A Woman of Science, an Age of Wonder

Elizabeth Gilbert, The Signature of All Things (Viking, 2013)

Richard Holmes, The Age of Wonder (Pantheon, 2008)

The Signature of All Things, Gilbert’s first full-length work of fiction after her memoir Eat, Pray, Love became a surprise hit, is a big, ambitious book. It ranges across space and time, taking us from London to Philadelphia to Tahiti to Amsterdam, and over the threshold of the Enlightenment into the dawn of the Darwinian age. Its character roster includes thieves, martyrs, slaves, madmen, saints, prostitutes…and botanists, who are by no means the least compelling of the lot. The central figure is Alma Whittaker, a brilliant but extremely unattractive girl, daughter of an uneducated self-made man whose fortune was founded in the rare plant trade. As Alma’s limited romantic possibilities crumble into disaster, she becomes fascinated with the life of mosses, those miniature forests that pass unnoticed beneath our feet but that may hold a key to the mysteries of the natural world.

I love the idea of exploring the life of one of those early female scientists, so determined and so heartbreakingly unappreciated. The scientific thread of Alma’s story, though, is frequently deflected by melodramatic episodes, from a friend who ends up in a madhouse to a sister seized by abolitionist fervor. Alma herself is a bit of a cipher, difficult to warm to, even though one may sympathize with her plight. Her erotic, um, explorations particularly struck me as a somewhat awkward and anachronistic concession to modern readers, who wouldn’t tolerate a book with no sex in it (except between plants). But who knows what those 18th century spinsters really got up to in their closets? Still, I was drawn along by Gilbert’s storytelling, which for me overrode her rather clumsy attempts at a neo-Dickensian style, and just enjoyed the ride through some very exciting decades in history.

With my curiosity whetted for some facts, I revisited those same decades in non-fictional form through Richard Holmes’s The Age of Wonder. Holmes defines the years between Newton and Darwin as the “second scientific revolution,” and links the discoveries of this age to the Romantic movement in poetry and art. He does this primarily through pocket biographies of a few key figures: the naturalist Joseph Banks, the astronomers William and Caroline Herschel, the explorer Mungo Park, and the chemist Humphry Davy.

Having come across these names mostly in dry textbook contexts, I was fascinated to learn more about their multi-faceted and eccentric lives, and to discover the links between their scientific work and the broader cultural ferment of the time. In those days, science, art, metaphysics, and politics were not as separate as they are today, and it was not so unheard of for a successful musician and composer (Herschel) to suddenly become a leading astronomer, or for a nascent poet (Davy) to put his oratorical abilities to use as a spellbinding lecturer on electricity. Everything was in flux, on the verge of revolution, and reaching toward a new concept of the cosmos as an evolving entity.

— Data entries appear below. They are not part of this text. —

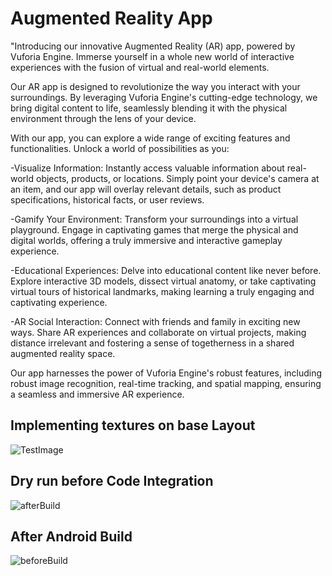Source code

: # Augmented Reality App

"Introducing our innovative Augmented Reality (AR) app, powered by Vuforia Engine. Immerse yourself in a whole new world of interactive experiences with the fusion of virtual and real-world elements.

Our AR app is designed to revolutionize the way you interact with your surroundings. By leveraging Vuforia Engine's cutting-edge technology, we bring digital content to life, seamlessly blending it with the physical environment through the lens of your device.

With our app, you can explore a wide range of exciting features and functionalities. Unlock a world of possibilities as you:

-Visualize Information: Instantly access valuable information about real-world objects, products, or locations. Simply point your device's camera at an item, and our app will overlay relevant details, such as product specifications, historical facts, or user reviews.

-Gamify Your Environment: Transform your surroundings into a virtual playground. Engage in captivating games that merge the physical and digital worlds, offering a truly immersive and interactive gameplay experience.

-Educational Experiences: Delve into educational content like never before. Explore interactive 3D models, dissect virtual anatomy, or take captivating virtual tours of historical landmarks, making learning a truly engaging and captivating experience.

-AR Social Interaction: Connect with friends and family in exciting new ways. Share AR experiences and collaborate on virtual projects, making distance irrelevant and fostering a sense of togetherness in a shared augmented reality space.

Our app harnesses the power of Vuforia Engine's robust features, including robust image recognition, real-time tracking, and spatial mapping, ensuring a seamless and immersive AR experience.

## Implementing textures on base Layout

![TestImage](https://github.com/Divyanshu960/AugmentedReality/assets/72182690/25a16bdf-8b9a-447d-a7f6-46302a1af40e)

## Dry run before Code Integration

![afterBuild](https://github.com/Divyanshu960/AugmentedReality/assets/72182690/cac77716-0341-4935-86da-5676b750b46e)

## After Android Build

![beforeBuild](https://github.com/Divyanshu960/AugmentedReality/assets/72182690/4b354761-718d-4c74-9ce5-1b0e8e2c253d)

I noticed some incidents that were surely inspirations for The Signature of All Things: the living orrery (model of the solar system) that Keats participated in as a boy, just as Alma did as a child on her father’s estate; the epiphany that Mungo Park experienced while looking at a clump of moss, just like Alma in a similar moment of desolation. Indeed, the fictional Alma started to seem superfluous when confronted with such a rich trove of character and incident, any of which would make a fantastic basis for a historical novel; why has no one written one about the Herschels, for example? Maybe someone will now — but in the meantime, Holmes has crafted a narrative as riveting as any novel, and I’m very glad to have discovered it.